The other approach I'm considering inverts these advantages and disadvantages.  I found a used copy of the Necromancer Games version of the Wilderlands of High Fantasy Campaign Setting, and want to run an episodic game set there, played in the open-table style.  Basically, play would be divided into short, one-session adventures, corresponding to a single episode of a TV show or a single short story in an anthology.  I intend to draw on the Thieves' World anthologies and Fritz Lieber's Lankhmar anthologies for inspiration (though I should probably also read up on Conan as well).  A typical session runs as follows: I prep a hook and a session's worth of opposition.  Players show up, with veteran players assisting new players in rolling up characters at an established 'baseline' level (probably in the 4th to 6th range) while I do a little more prep.  The Heroes assemble in a seedy tavern in the City State of the Invincible Overlord, get their hook, and go do their thing (along the lines of the Beyond the Black Gate post linked above with the word episodic).  The session ends with them back where they started, but richer and more experienced.  XP is awarded by the numbers, so players who show up more often tend to level faster.  I'm considering using one of the old-school "Spending GP on ale and wenches gets you XP" rules so that leveling doesn't end up being terribly slow (13 encounters per level is a few too many for me...).

The open-table part comes in with the easy entrance and exit of PCs; if you have a new player (or if somebody dies), they get a new character.  If somebody decides not to show up one day, no big deal; larger shares of loot for everyone else (if they survive).  If somebody decides never to come back, it's bad, but the campaign goes on.  This allows new players to 'dip their toes in', so to speak, without committing to spending n hours a week on the game.  This style of play also saves me prep time; prep consists of rolling up a random objective, assembling some opposition from one or more monster manuals, and embellishing as I go.  This style of play has another advantage, in that it parallelizes well; if I need a week's break and I know another decent DM (and I dare say that I do), I might be able to hand a week's session off without giving away any big secrets or burdening them with a huge amount of work.  Heck, I could even alternate weeks of DMing (or, better yet, roll each week for who's DMing), and play in the campaign on my off-weeks.  There are two obvious disadvantages here, though: the first is the inverse of FoB's boon, namely that the PCs are terribly disconnected from the world.  They're itinerant sellswords doing dirty work for gold, not holding castles and leaving grand marks on the world.  The second disadvantage is of down-time; with no standardized (and probably not even any specified) amount of time between episodes, item creation and spell research suddenly become hugely ambiguous.  I'm considering turning item creation feats into 'per-episode' resources; for example, Brew Potion might, at the beginning of each episode that you show up for, let you roll up 2d4 random potions that you brewed since last episode.  You get 'em at no cost, but they spoil at the end of the episode.  Scrolls could work similarly, but wands would be much trickier; perhaps a variant of Crafting Points as a per-episode resource would work.

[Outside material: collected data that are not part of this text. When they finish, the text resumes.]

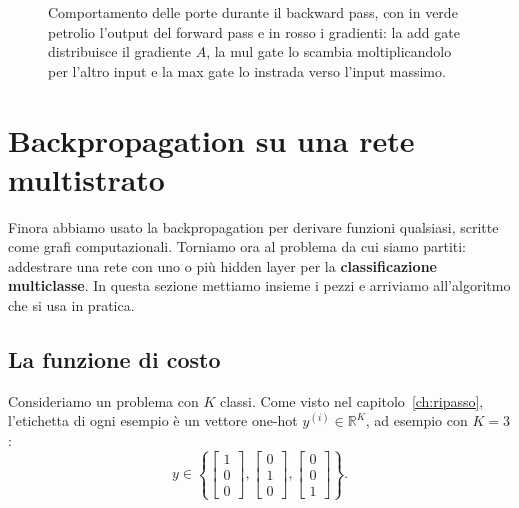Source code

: \begin{figure}[htbp]
\centering
{}
\caption{Comportamento delle porte durante il backward pass, con in verde petrolio l'output del forward pass e in rosso i gradienti: la add gate distribuisce il gradiente $A$, la mul gate lo scambia moltiplicandolo per l'altro input e la max gate lo instrada verso l'input massimo.}
\label{fig:porte}
\end{figure}

\section{Backpropagation su una rete multistrato}\label{sec:backprop-mlp}
Finora abbiamo usato la backpropagation per derivare funzioni qualsiasi, scritte come grafi computazionali. Torniamo ora al problema da cui siamo partiti: addestrare una rete con uno o più hidden layer per la \textbf{classificazione multiclasse}. In questa sezione mettiamo insieme i pezzi e arriviamo all'algoritmo che si usa in pratica.

\subsection{La funzione di costo}
Consideriamo un problema con $K$ classi. Come visto nel capitolo~\ref{ch:ripasso}, l'etichetta di ogni esempio è un vettore one-hot $y^{(i)} \in \mathbb{R}^K$, ad esempio con $K = 3$:
\[
y \in \left\{ \begin{bmatrix} 1 \\ 0 \\ 0 \end{bmatrix}, \begin{bmatrix} 0 \\ 1 \\ 0 \end{bmatrix}, \begin{bmatrix} 0 \\ 0 \\ 1 \end{bmatrix} \right\}.
\]

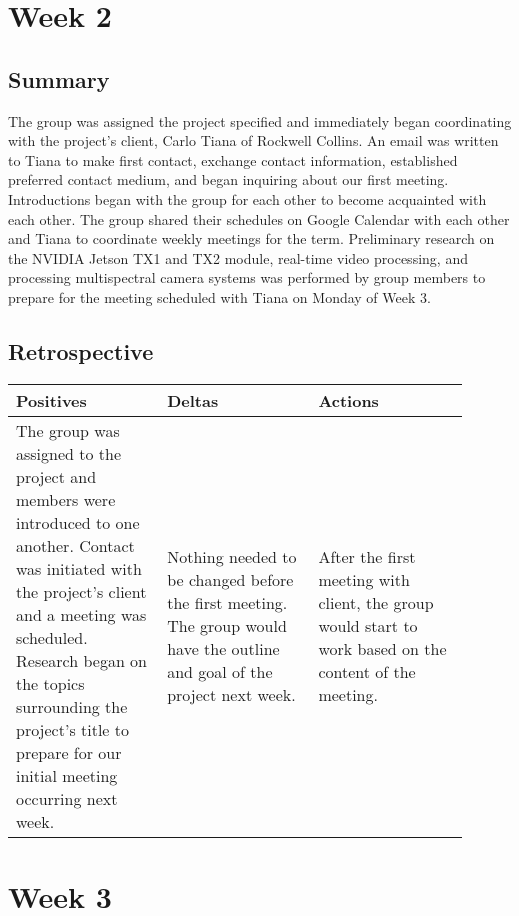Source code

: \documentclass[letterpaper,10pt,serif,draftclsnofoot,onecolumn,compsoc,titlepage]{IEEEtran}
\begin{document}
\section{Week 2}

\subsection{Summary}

The group was assigned the project specified and immediately began coordinating 
with the project's client, Carlo Tiana of Rockwell Collins. 
An email was written to Tiana to make first contact, exchange contact 
information,
established preferred contact medium, and began inquiring about our first meeting.
Introductions began with the group for each other to become acquainted with 
each other. 
The group shared their schedules on Google Calendar with each other and Tiana 
to coordinate weekly meetings for the term. 
Preliminary research on the NVIDIA Jetson TX1 and TX2 module, real-time video 
processing, and processing multispectral camera systems was performed by group members 
to prepare for the meeting scheduled with Tiana on Monday of Week 3. \\


\subsection{Retrospective}

\begin{tabular}{|p{0.3\linewidth}|p{0.3\linewidth}|p{0.3\linewidth}|}
   \hline
   \textbf{Positives} & \textbf{Deltas} & \textbf{Actions}\\ 
   \hline
   The group was assigned to the project and members were introduced to one another. 
   Contact was initiated with the project's client and a meeting was scheduled. 
   Research began on the topics surrounding the project's title to prepare 
   for our initial meeting occurring next week. 
   & 
   Nothing needed to be changed before the first meeting. The group would have the outline 
   and goal of the project next week. 
   & 
   After the first meeting with client, the group would start to work based on the content 
   of the meeting. \\
   \hline
\end{tabular}


\section{Week 3}
\end{document}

The third and final option that I've been tossing around for a year and a half now is to run a derivative of Ben Robbins' Western Marches campaign.  This, however, would be a ton of work for me, and I like the Wilderlands as a setting well enough to run that instead.  Then there's the other crazy option, which is to run Fields of Blood in the Wilderlands, but then I lose the flavor that I want in FoB and have to put up with the craziness of the Wilderlands.